- **DATA EXTRACTS**:
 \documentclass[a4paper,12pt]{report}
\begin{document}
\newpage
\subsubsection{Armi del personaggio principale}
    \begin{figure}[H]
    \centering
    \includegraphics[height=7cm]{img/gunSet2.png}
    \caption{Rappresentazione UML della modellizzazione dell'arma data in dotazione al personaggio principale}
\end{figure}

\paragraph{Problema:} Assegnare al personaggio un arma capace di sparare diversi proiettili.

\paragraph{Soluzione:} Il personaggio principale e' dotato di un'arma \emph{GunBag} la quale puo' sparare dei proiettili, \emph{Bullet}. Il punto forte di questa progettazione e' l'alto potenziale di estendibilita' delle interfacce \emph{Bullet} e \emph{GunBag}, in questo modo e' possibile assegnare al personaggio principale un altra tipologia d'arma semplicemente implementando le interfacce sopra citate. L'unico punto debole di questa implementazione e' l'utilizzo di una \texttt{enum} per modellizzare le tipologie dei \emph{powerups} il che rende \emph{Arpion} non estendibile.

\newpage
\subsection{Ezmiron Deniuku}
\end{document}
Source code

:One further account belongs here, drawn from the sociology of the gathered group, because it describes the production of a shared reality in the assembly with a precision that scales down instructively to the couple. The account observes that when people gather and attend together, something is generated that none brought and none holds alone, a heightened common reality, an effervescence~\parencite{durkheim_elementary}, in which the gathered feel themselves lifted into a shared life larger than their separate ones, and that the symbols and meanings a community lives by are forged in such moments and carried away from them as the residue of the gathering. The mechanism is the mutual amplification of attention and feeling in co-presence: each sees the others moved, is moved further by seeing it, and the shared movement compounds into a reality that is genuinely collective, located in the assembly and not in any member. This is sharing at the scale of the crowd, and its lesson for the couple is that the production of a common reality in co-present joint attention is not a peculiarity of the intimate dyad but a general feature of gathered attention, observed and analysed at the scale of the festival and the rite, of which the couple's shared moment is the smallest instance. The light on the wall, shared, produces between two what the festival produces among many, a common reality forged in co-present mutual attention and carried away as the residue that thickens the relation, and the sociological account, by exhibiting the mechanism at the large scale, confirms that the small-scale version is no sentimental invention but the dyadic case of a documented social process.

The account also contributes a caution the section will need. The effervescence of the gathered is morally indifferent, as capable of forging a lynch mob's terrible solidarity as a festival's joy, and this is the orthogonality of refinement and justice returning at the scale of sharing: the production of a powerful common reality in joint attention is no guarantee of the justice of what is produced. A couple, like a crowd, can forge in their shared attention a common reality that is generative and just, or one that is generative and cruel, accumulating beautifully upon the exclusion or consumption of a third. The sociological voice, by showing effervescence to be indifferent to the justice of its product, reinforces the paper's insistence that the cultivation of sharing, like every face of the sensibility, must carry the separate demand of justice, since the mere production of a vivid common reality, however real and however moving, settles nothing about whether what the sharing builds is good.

- **ABOUT THIS EXERCISE**: All the entries should be output exactly as given.

- **RESULT**:
 \documentclass[a4paper,12pt]{report}
\begin{document}
\newpage
\subsubsection{Armi del personaggio principale}
    \begin{figure}[H]
    \centering
    \includegraphics[height=7cm]{img/gunSet2.png}
    \caption{Rappresentazione UML della modellizzazione dell'arma data in dotazione al personaggio principale}
\end{figure}

\paragraph{Problema:} Assegnare al personaggio un arma capace di sparare diversi proiettili.

\paragraph{Soluzione:} Il personaggio principale e' dotato di un'arma \emph{GunBag} la quale puo' sparare dei proiettili, \emph{Bullet}. Il punto forte di questa progettazione e' l'alto potenziale di estendibilita' delle interfacce \emph{Bullet} e \emph{GunBag}, in questo modo e' possibile assegnare al personaggio principale un altra tipologia d'arma semplicemente implementando le interfacce sopra citate. L'unico punto debole di questa implementazione e' l'utilizzo di una \texttt{enum} per modellizzare le tipologie dei \emph{powerups} il che rende \emph{Arpion} non estendibile.

\newpage
\subsection{Ezmiron Deniuku}
\end{document}
Source code

:One further account belongs here, drawn from the sociology of the gathered group, because it describes the production of a shared reality in the assembly with a precision that scales down instructively to the couple. The account observes that when people gather and attend together, something is generated that none brought and none holds alone, a heightened common reality, an effervescence~\parencite{durkheim_elementary}, in which the gathered feel themselves lifted into a shared life larger than their separate ones, and that the symbols and meanings a community lives by are forged in such moments and carried away from them as the residue of the gathering. The mechanism is the mutual amplification of attention and feeling in co-presence: each sees the others moved, is moved further by seeing it, and the shared movement compounds into a reality that is genuinely collective, located in the assembly and not in any member. This is sharing at the scale of the crowd, and its lesson for the couple is that the production of a common reality in co-present joint attention is not a peculiarity of the intimate dyad but a general feature of gathered attention, observed and analysed at the scale of the festival and the rite, of which the couple's shared moment is the smallest instance. The light on the wall, shared, produces between two what the festival produces among many, a common reality forged in co-present mutual attention and carried away as the residue that thickens the relation, and the sociological account, by exhibiting the mechanism at the large scale, confirms that the small-scale version is no sentimental invention but the dyadic case of a documented social process.

The account also contributes a caution the section will need. The effervescence of the gathered is morally indifferent, as capable of forging a lynch mob's terrible solidarity as a festival's joy, and this is the orthogonality of refinement and justice returning at the scale of sharing: the production of a powerful common reality in joint attention is no guarantee of the justice of what is produced. A couple, like a crowd, can forge in their shared attention a common reality that is generative and just, or one that is generative and cruel, accumulating beautifully upon the exclusion or consumption of a third. The sociological voice, by showing effervescence to be indifferent to the justice of its product, reinforces the paper's insistence that the cultivation of sharing, like every face of the sensibility, must carry the separate demand of justice, since the mere production of a vivid common reality, however real and however moving, settles nothing about whether what the sharing builds is good.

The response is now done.